Retour à Protestantisme et société

Retour à l'accueil

Réinventer l'amour

Extrait de la revue Information – Evangélisation n°2 AVRIL 2004

PAR OLIVIER ABEL

Olivier Abel, professeur d'éthique et de philosophie à la faculté libre de théologie protestante de Paris, montre comment la famille, abordée sous l'angle de la filiation ou de la conjugalité, reste toujours le théâtre d'incessantes tragédies.

La famille, entre «conjugalité» et «filiation»

Merci de me présenter comme père de deux enfants, mais je suis marié aussi. C'est justement cela le problème, c'est qu'on met la filiation, la paternité avant la conjugalité et le mariage. Pour moi ce qui est passionnant et problématique dans !a famille, c'est cet espèce de jeu de bascule entre conjugalité et filiation : on ne peut pas les identifier ni les séparer. Et longtemps, mon prédécesseur à la faculté de Paris, André Dumas (moi je suis arrivé en 1984) a mis en avant la conjugalité. Et ce qui comptait, c'était alors justement d'émanciper la conjugalité, de faire de la conjugalité comme le coeur du message protestant sur la famille.

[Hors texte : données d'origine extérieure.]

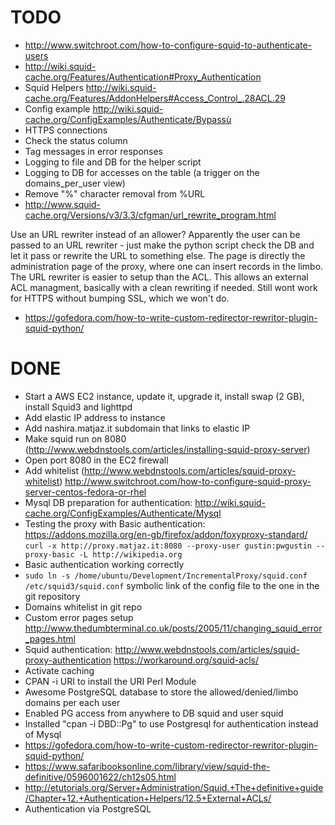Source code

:TODO
====

- http://www.switchroot.com/how-to-configure-squid-to-authenticate-users
- http://wiki.squid-cache.org/Features/Authentication#Proxy_Authentication
- Squid Helpers http://wiki.squid-cache.org/Features/AddonHelpers#Access_Control_.28ACL.29
- Config example http://wiki.squid-cache.org/ConfigExamples/Authenticate/Bypassù
- HTTPS connections
- Check the status column
- Tag messages in error responses
- Logging to file and DB for the helper script
- Logging to DB for accesses on the table (a trigger on the domains_per_user view)
- Remove "%" character removal from %URL
- http://www.squid-cache.org/Versions/v3/3.3/cfgman/url_rewrite_program.html

Use an URL rewriter instead of an allower? Apparently the user can be passed to an URL rewriter - just make the python script check the DB and let it pass or rewrite the URL to something else. The page is directly the administration page of the proxy, where one can insert records in the limbo.
The URL rewriter is easier to setup than the ACL. This allows an external ACL managment, basically with a clean rewriting if needed. Still wont work for HTTPS without bumping SSL, which we won't do.
- https://gofedora.com/how-to-write-custom-redirector-rewritor-plugin-squid-python/


DONE
====

- Start a AWS EC2 instance, update it, upgrade it, install swap (2 GB), install Squid3 and lighttpd
- Add elastic IP address to instance
- Add nashira.matjaz.it subdomain that links to elastic IP
- Make squid run on 8080 (http://www.webdnstools.com/articles/installing-squid-proxy-server)
- Open port 8080 in the EC2 firewall
- Add whitelist (http://www.webdnstools.com/articles/squid-proxy-whitelist)
http://www.switchroot.com/how-to-configure-squid-proxy-server-centos-fedora-or-rhel
- Mysql DB preparation for authentication: http://wiki.squid-cache.org/ConfigExamples/Authenticate/Mysql
- Testing the proxy with Basic authentication: https://addons.mozilla.org/en-gb/firefox/addon/foxyproxy-standard/
  `curl -x http://proxy.matjaz.it:8080 --proxy-user gustin:pwgustin --proxy-basic -L http://wikipedia.org`
- Basic authentication working correctly
- `sudo ln -s /home/ubuntu/Development/IncrementalProxy/squid.conf /etc/squid3/squid.conf` symbolic link of the config file to the one in the git repository
- Domains whitelist in git repo
- Custom error pages setup http://www.thedumbterminal.co.uk/posts/2005/11/changing_squid_error_pages.html
- Squid authentication: http://www.webdnstools.com/articles/squid-proxy-authentication
https://workaround.org/squid-acls/
- Activate caching
- CPAN -i URI to install the URI Perl Module
- Awesome PostgreSQL database to store the allowed/denied/limbo domains per each user
- Enabled PG access from anywhere to DB squid and user squid
- Installed "cpan -i DBD::Pg" to use Postgresql for authentication instead of Mysql
- https://gofedora.com/how-to-write-custom-redirector-rewritor-plugin-squid-python/
- https://www.safaribooksonline.com/library/view/squid-the-definitive/0596001622/ch12s05.html
- http://etutorials.org/Server+Administration/Squid.+The+definitive+guide/Chapter+12.+Authentication+Helpers/12.5+External+ACLs/
- Authentication via PostgreSQL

Et puis, il y a sans doute eu des abus et maintenant, on dit que la filiation et la parentalité c'est important, et qu'il faut y revenir comme au pilier de la famille. Et peut-être maintenant sommes-nous en train d'abuser dans l'autre sens : la famille serait la parentalité, la paternité, la maternité, le lien de filiation et la conjugalité, de toute façon, ne serait qu'un moyen pour la filiation, une petite parenthèse qui ne marche pas très bien ; à la limite il y a des moments où je me dis que personne n'y croit.

Je parle de la conjugalité comme d'un consentement amoureux durable, fidèle, heureux, j'ai envie de dire qui passe aussi par des difficultés, par des tempêtes, par des histoires. C'est quelque chose à laquelle on ne croit plus, puisqu'on fait reposer tout le poids du désir de durabilité (dans ce monde où rien n'est durable, est si précaire, passe très vite) sur la filiation. Je pense qu'on manque le fait qu'il y a aussi une autre forme de durabilité qui est la durabilité conjugale, et que du coup on attend presque trop de la filiation. C'est mauvais pour la filiation, on ne peut pas tout attendre de la filiation, on ne peut pas tout attendre de nos enfants.

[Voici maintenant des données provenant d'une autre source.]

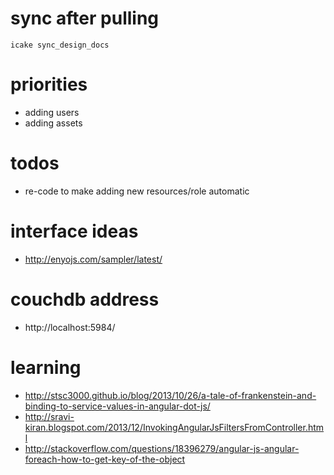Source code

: 
# sync after pulling

`icake sync_design_docs`

# priorities

- adding users
- adding assets

# todos

- re-code to make adding new resources/role automatic

# interface ideas

- <http://enyojs.com/sampler/latest/>

# couchdb address

- http://localhost:5984/

# learning

- <http://stsc3000.github.io/blog/2013/10/26/a-tale-of-frankenstein-and-binding-to-service-values-in-angular-dot-js/>
- <http://sravi-kiran.blogspot.com/2013/12/InvokingAngularJsFiltersFromController.html>
- <http://stackoverflow.com/questions/18396279/angular-js-angular-foreach-how-to-get-key-of-the-object>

La famille comme lieu de «tragédies»

Je parlais tout à l'heure du problème de la famille : c'est vrai qu'il y a quelque chose de tragique dans la famille. Quand on prend les grandes tragédies grecques comme celle de Sophocle, c'est toujours des tragédies familiales, la famille c'est le lieu du tragique. J'ai entendu souvent dans des débats, comme sur le PACS, dire que de toute façon la famille traditionnelle pose beaucoup de problèmes, que ça ne marche pas. Mais bien sûr il y a des problèmes, des tragédies dans les familles ordinaires, mais justement, c'est ça, la famille. Elle est par essence tragique parce qu'elle doit mettre dans la même boîte, dans le même habitat, dans le même espace de relations, des relations de type complètement différent.

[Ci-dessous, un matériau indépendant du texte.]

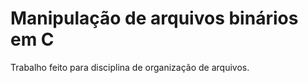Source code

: # Manipulação de arquivos binários em C

Trabalho feito para disciplina de organização de arquivos.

D'une part une relation conjugale, qui est quand même un libre choix, le protestantisme a insisté là­dessus depuis très longtemps, depuis que Calvin autorise la possibilité du divorce. II y a là d'ailleurs un motif très intéressant théologiquement, celui d'une théologie de l'alliance justement. Et la révolution puritaine, le poète Milton, ont développé l'idée que le couple est un «covenant», une alliance entre deux êtres égaux et libres, un libre consentement. C'est très important parce que c'est ce geste de mettre les deux à égalité dans le contrat, dans l'accord, dans l'alliance, qui fait du mariage un acte politique, un acte civil, un acte qui libère à vrai dire la femme de la subordination à la filiation.

En ce sens là, la Réforme renoue avec le vieux discours du christianisme de l'antiquité qui n'était pas du tout un discours « familialiste » comme on voit souvent le discours chrétien aujourd'hui : c'était d'abord un discours d'émancipation des esclaves et des femmes, et donc d'émancipation des individus dans un monde domestique où c'était le père de famille qui commandait tout.

Je ne veux pas dire que ce soit son message unique et central, mais le christianisme est apparu, historiquement, sociologiquement comme un éloge du célibat, de la chasteté, comme une libération des femmes et des esclaves subordonnés à l'ordre patriarcal. II ne faut pas oublier cela, et la Réforme a repris cette intention autrement : non pas forcément le célibat, ou la chasteté, mais le mariage comme acte libre. C'est une idée toute simple et géniale.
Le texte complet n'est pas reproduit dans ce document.